Pictures paired with source code:
>>>>

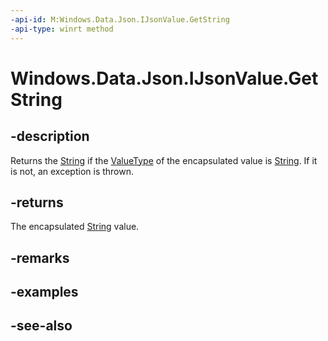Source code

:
 ```yaml
---
-api-id: M:Windows.Data.Json.IJsonValue.GetString
-api-type: winrt method
---
```


<!-- Method syntax
public string GetString()
-->

# Windows.Data.Json.IJsonValue.GetString

## -description
Returns the [String](https://msdn.microsoft.com/library/system.string.aspx) if the [ValueType](ijsonvalue_valuetype.md) of the encapsulated value is [String](https://msdn.microsoft.com/library/system.string.aspx). If it is not, an exception is thrown.

## -returns
The encapsulated [String](https://msdn.microsoft.com/library/system.string.aspx) value.

## -remarks

## -examples

## -see-also
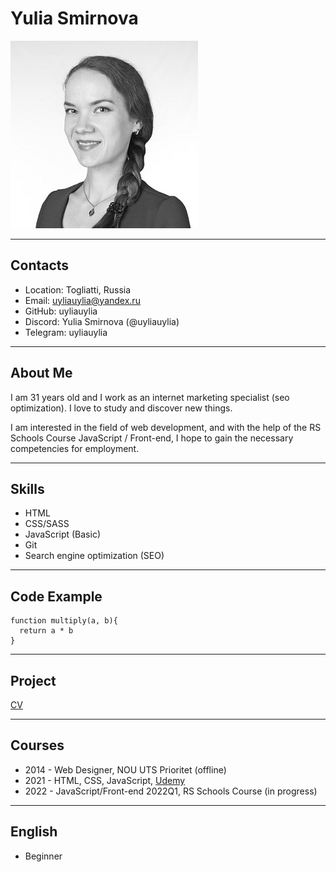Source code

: # Yulia Smirnova
![Foto](foto.jpg)
***
## Contacts
* Location: Togliatti, Russia
* Email: uyliauylia@yandex.ru
* GitHub: uyliauylia
* Discord: Yulia Smirnova (@uyliauylia)
* Telegram: uyliauylia
***
## About Me
I am 31 years old and I work as an internet marketing specialist (seo optimization). I love to study and discover new things.

I am interested in the field of web development, and with the help of the RS Schools Course JavaScript / Front-end, I hope to gain the necessary competencies for employment.
***
## Skills
* HTML
* CSS/SASS
* JavaScript (Basic)
* Git
* Search engine optimization (SEO)
***
## Code Example
```
function multiply(a, b){
  return a * b
}
```
***
## Project
[CV](https://uyliauylia.github.io/rsschool-cv/cv)
***
## Courses
* 2014 - Web Designer, NOU UTS Prioritet (offline)
* 2021 - HTML, CSS, JavaScript, [Udemy](https://www.udemy.com)
* 2022 - JavaScript/Front-end 2022Q1, RS Schools Course (in progress)
***
## English
* Beginner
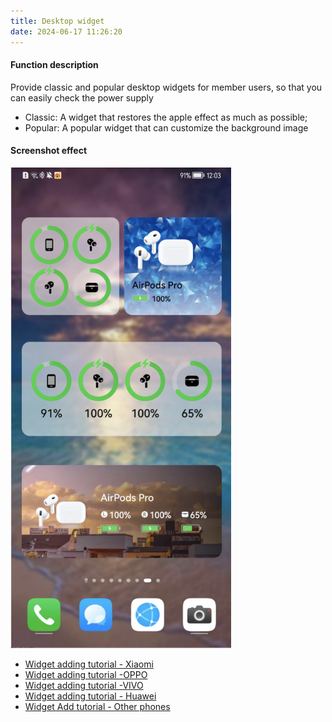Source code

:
 ```yaml
---
title: Desktop widget
date: 2024-06-17 11:26:20
---
```

#### Function description

Provide classic and popular desktop widgets for member users, so that you can easily check the power supply
- Classic: A widget that restores the apple effect as much as possible;
- Popular: A popular widget that can customize the background image

#### Screenshot effect

<img src="widget/img.png" width="70%" alt="">

- [Widget adding tutorial - Xiaomi](/rel/xiaomi_widget)
- [Widget adding tutorial -OPPO](/rel/oppo_widget)
- [Widget adding tutorial -VIVO](/rel/vivo_widget)
- [Widget adding tutorial - Huawei](/rel/huawei_widget)
- [Widget Add tutorial - Other phones](/func/add_widget)
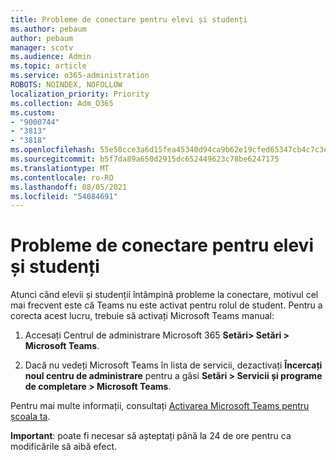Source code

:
 ```yaml
---
title: Probleme de conectare pentru elevi și studenți
ms.author: pebaum
author: pebaum
manager: scotv
ms.audience: Admin
ms.topic: article
ms.service: o365-administration
ROBOTS: NOINDEX, NOFOLLOW
localization_priority: Priority
ms.collection: Adm_O365
ms.custom:
- "9000744"
- "3813"
- "3818"
ms.openlocfilehash: 55e50cce3a6d15fea45340d94ca9b62e19cfed65347cb4c7c3e30570d837260d
ms.sourcegitcommit: b5f7da89a650d2915dc652449623c78be6247175
ms.translationtype: MT
ms.contentlocale: ro-RO
ms.lasthandoff: 08/05/2021
ms.locfileid: "54084691"
---
```

# <a name="sign-in-issues-for-students"></a>Probleme de conectare pentru elevi și studenți

Atunci când elevii și studenții întâmpină probleme la conectare, motivul cel mai frecvent este că Teams nu este activat pentru rolul de student. Pentru a corecta acest lucru, trebuie să activați Microsoft Teams manual:

1. Accesați Centrul de administrare Microsoft 365 **Setări> Setări > Microsoft Teams**. 

2. Dacă nu vedeți Microsoft Teams în lista de servicii, dezactivați **Încercați noul centru de administrare** pentru a găsi **Setări > Servicii și programe de completare > Microsoft Teams**. 

Pentru mai multe informații, consultați [Activarea Microsoft Teams pentru școala ta](https://docs.microsoft.com/microsoft-365/education/intune-edu-trial/enable-microsoft-teams#enable-microsoft-teams-for-your-school-1). 

**Important**: poate fi necesar să așteptați până la 24 de ore pentru ca modificările să aibă efect.

 
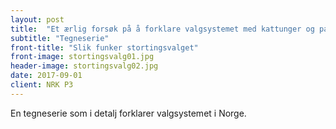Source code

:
 ```yaml
---
layout: post
title:  "Et ærlig forsøk på å forklare valgsystemet med kattunger og pandababyer"
subtitle: "Tegneserie"
front-title: "Slik funker stortingsvalget"
front-image: stortingsvalg01.jpg
header-image: stortingsvalg02.jpg
date: 2017-09-01
client: NRK P3
---
```


En tegneserie som i detalj forklarer valgsystemet i Norge.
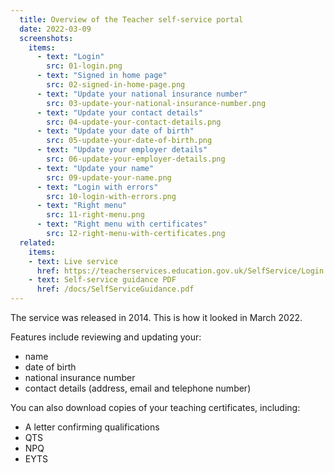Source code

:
 ```yaml
---
  title: Overview of the Teacher self-service portal
  date: 2022-03-09
  screenshots:
    items:
      - text: "Login"
        src: 01-login.png
      - text: "Signed in home page"
        src: 02-signed-in-home-page.png
      - text: "Update your national insurance number"
        src: 03-update-your-national-insurance-number.png
      - text: "Update your contact details"
        src: 04-update-your-contact-details.png
      - text: "Update your date of birth"
        src: 05-update-your-date-of-birth.png
      - text: "Update your employer details"
        src: 06-update-your-employer-details.png
      - text: "Update your name"
        src: 09-update-your-name.png
      - text: "Login with errors"
        src: 10-login-with-errors.png
      - text: "Right menu"
        src: 11-right-menu.png
      - text: "Right menu with certificates"
        src: 12-right-menu-with-certificates.png
  related:
    items:
    - text: Live service
      href: https://teacherservices.education.gov.uk/SelfService/Login
    - text: Self-service guidance PDF
      href: /docs/SelfServiceGuidance.pdf
---
```


The service was released in 2014. This is how it looked in March 2022.

Features include reviewing and updating your:

- name
- date of birth
- national insurance number
- contact details (address, email and telephone number)

You can also download copies of your teaching certificates, including:

- A letter confirming qualifications
- QTS
- NPQ
- EYTS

<<<<

EXERCISE DETAILS: In the data above, please extract the lines from the first one through the line with "## -description", exactly, and keep pictures out.

ANSWER FOR THIS EXERCISE:
Source code

:
 ```yaml
---
-api-id: M:Windows.Data.Json.IJsonValue.GetString
-api-type: winrt method
---
```


<!-- Method syntax
public string GetString()
-->

# Windows.Data.Json.IJsonValue.GetString

## -description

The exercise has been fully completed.